Dataset entries:
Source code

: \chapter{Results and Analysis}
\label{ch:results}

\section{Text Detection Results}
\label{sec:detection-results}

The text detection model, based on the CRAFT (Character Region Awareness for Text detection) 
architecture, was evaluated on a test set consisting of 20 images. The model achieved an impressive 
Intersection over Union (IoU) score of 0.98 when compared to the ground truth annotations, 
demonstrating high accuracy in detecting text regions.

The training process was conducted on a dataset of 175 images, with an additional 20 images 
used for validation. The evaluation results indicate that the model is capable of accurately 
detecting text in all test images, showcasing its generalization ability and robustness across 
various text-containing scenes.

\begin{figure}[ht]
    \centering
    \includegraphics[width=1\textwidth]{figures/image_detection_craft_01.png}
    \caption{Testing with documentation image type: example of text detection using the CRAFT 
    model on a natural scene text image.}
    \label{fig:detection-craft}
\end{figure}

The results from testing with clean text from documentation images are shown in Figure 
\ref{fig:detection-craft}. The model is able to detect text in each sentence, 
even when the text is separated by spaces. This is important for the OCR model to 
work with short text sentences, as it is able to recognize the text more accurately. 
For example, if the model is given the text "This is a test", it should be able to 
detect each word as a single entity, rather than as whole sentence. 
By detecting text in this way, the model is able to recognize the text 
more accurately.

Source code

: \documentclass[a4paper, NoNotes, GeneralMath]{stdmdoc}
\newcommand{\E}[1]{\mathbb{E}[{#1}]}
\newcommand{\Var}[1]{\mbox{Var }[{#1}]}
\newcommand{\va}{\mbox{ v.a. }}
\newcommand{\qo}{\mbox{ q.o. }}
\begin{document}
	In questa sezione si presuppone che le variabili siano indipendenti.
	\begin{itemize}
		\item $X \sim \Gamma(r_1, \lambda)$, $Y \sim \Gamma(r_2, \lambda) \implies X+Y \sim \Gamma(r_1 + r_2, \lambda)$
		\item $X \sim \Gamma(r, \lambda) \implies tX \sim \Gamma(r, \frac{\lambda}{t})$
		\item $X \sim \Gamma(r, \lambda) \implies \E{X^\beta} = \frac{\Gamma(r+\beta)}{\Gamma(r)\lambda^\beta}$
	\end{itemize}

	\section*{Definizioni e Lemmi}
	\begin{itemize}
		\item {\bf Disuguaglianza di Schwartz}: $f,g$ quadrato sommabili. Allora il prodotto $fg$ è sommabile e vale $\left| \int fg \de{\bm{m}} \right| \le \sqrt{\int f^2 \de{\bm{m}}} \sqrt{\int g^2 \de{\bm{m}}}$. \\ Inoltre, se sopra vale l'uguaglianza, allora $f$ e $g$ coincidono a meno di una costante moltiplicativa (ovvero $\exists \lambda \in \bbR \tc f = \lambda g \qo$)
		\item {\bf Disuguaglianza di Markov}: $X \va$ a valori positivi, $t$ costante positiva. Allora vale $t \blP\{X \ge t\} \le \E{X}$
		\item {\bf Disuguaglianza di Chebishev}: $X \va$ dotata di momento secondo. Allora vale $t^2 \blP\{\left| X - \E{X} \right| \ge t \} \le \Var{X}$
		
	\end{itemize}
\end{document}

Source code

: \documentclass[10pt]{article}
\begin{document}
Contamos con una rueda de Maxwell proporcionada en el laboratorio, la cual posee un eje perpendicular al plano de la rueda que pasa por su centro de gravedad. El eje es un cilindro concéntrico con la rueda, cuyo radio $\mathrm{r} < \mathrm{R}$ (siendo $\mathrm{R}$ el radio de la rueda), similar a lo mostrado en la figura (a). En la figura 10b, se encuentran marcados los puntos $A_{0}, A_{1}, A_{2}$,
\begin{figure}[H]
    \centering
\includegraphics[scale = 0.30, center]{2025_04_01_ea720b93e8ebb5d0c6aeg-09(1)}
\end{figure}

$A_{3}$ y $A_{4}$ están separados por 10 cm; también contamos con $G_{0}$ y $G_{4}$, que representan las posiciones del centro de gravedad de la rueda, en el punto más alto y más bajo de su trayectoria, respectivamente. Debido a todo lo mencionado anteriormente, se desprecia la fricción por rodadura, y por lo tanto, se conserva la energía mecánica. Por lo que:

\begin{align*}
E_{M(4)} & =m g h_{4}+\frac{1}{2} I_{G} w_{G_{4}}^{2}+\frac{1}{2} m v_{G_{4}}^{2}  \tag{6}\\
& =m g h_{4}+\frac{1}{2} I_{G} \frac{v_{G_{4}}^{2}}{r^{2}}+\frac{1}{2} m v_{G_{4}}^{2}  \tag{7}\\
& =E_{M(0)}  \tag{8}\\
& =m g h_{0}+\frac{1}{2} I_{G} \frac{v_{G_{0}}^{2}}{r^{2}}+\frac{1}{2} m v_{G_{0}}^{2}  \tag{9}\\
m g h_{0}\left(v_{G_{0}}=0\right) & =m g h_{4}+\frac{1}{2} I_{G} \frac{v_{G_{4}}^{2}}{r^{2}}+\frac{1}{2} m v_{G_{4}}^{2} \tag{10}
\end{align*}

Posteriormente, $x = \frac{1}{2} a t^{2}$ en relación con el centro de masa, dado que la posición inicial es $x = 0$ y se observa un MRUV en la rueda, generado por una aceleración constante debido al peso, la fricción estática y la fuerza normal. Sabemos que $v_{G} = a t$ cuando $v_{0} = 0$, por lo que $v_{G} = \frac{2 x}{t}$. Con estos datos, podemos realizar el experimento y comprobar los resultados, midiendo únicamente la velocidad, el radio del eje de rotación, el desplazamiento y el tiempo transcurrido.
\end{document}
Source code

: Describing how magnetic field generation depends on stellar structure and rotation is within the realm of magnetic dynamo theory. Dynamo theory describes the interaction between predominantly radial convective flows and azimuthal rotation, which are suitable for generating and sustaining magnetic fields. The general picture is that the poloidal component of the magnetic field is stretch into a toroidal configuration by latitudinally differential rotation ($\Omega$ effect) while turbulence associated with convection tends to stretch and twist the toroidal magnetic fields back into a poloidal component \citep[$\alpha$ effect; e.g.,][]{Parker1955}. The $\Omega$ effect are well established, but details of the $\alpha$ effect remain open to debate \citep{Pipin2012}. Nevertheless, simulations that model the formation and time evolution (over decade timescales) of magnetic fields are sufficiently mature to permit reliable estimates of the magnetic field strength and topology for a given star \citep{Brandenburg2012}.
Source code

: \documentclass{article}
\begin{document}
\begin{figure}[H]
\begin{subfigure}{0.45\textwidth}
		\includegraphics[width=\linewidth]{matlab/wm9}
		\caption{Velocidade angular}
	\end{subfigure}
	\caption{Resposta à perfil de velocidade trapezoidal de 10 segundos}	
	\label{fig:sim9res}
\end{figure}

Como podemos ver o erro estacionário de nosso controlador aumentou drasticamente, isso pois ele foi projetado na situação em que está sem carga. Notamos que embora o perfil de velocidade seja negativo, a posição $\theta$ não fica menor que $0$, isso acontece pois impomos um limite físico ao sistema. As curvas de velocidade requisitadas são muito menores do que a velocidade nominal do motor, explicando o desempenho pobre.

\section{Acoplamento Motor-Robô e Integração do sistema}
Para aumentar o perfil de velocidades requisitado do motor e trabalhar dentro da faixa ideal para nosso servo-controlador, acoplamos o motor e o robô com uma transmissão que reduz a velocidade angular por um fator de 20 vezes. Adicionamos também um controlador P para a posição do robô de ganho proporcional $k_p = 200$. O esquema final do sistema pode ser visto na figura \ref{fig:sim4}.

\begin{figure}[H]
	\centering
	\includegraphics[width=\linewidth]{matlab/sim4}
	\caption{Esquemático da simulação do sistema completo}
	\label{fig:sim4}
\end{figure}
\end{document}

#### WORK TO BE COMPLETED
Go through the records above and count every line that includes "textwidth". Give the number and nothing else.

#### ANSWER TO THIS EXERCISE
2